++++ PROVIDED DATA

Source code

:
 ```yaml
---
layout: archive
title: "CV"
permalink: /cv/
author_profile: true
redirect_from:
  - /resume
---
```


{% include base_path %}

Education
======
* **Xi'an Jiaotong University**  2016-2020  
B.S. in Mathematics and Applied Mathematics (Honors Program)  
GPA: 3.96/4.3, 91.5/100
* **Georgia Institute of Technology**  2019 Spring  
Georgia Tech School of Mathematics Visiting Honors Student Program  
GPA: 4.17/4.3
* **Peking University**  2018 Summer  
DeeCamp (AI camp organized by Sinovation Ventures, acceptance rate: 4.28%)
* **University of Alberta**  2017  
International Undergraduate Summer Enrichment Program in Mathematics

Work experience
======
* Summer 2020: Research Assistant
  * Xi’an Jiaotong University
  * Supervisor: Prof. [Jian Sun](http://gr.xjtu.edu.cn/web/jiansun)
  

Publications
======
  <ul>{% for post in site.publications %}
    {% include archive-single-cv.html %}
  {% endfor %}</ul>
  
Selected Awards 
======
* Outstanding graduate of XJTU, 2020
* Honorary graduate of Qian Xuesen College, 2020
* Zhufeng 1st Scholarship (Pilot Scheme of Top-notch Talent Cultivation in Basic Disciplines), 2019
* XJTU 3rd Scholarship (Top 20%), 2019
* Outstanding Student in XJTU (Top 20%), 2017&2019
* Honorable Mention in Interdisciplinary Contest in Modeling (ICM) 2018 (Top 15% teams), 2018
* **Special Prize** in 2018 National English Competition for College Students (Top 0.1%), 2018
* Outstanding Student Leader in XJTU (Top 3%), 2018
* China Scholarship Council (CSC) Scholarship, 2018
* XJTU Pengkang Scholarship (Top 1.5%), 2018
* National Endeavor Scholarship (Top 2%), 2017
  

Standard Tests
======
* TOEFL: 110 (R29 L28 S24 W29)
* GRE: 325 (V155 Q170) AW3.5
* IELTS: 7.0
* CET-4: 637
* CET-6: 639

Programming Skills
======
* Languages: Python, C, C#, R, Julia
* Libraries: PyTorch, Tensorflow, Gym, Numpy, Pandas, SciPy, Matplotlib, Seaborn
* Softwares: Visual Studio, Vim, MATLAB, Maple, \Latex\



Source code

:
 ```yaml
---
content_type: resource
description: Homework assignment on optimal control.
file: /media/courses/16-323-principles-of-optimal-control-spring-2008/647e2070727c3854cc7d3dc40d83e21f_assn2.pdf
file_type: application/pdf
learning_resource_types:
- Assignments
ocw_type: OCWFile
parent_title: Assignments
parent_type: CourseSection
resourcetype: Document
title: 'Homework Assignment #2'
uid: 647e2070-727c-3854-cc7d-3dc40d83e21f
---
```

++++++++

▸ REQUIRED ACTION:
In the entries above, identify every line with the word "Jiaotong". Copy those lines.

▸ ANSWER TO THIS PROBLEM:
* **Xi'an Jiaotong University**  2016-2020  
  * Xi’an Jiaotong University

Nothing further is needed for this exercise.